How many lines in this material include the string "code"? Answer with the number and nothing further.
--- --- ---
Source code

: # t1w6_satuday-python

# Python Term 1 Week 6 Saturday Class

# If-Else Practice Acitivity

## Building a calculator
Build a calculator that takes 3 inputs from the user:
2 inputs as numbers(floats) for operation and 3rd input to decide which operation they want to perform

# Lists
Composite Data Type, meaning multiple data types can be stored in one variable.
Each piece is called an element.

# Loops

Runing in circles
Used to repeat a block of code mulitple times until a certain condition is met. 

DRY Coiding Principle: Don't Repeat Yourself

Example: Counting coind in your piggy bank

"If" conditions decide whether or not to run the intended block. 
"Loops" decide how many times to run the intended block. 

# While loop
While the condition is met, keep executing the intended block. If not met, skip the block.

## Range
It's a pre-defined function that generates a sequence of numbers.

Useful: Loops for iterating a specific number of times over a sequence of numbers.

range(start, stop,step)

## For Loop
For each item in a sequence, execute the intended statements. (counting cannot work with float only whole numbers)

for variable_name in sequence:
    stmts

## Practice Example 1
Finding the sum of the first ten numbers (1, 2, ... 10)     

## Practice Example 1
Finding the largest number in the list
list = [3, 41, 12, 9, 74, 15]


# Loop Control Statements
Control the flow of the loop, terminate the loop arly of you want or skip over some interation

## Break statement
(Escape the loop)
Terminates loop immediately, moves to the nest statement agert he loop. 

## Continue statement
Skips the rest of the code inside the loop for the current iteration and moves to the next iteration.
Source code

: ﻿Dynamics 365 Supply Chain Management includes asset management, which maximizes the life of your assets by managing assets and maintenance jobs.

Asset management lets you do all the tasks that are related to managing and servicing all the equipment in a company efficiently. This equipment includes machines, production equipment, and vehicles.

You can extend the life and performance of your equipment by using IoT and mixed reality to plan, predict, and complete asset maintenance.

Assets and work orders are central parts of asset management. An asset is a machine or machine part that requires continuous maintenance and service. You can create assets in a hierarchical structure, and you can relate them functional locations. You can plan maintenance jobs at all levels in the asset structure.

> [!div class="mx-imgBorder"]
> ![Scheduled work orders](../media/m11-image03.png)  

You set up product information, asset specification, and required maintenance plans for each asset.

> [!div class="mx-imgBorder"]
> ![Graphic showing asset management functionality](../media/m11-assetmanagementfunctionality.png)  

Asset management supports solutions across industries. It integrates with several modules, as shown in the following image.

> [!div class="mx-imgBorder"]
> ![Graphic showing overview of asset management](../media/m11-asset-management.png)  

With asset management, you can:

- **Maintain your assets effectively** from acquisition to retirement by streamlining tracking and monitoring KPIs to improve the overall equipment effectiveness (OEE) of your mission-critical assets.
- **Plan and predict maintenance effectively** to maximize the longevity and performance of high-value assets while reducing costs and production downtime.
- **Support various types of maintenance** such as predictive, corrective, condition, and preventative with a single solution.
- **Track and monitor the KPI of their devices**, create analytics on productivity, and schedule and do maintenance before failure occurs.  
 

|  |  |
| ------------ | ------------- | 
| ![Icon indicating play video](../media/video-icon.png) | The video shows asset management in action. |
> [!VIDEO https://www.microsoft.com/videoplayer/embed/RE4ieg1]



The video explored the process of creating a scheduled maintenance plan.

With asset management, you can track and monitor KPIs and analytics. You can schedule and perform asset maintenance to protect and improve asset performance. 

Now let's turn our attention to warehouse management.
--- --- ---
Result - 4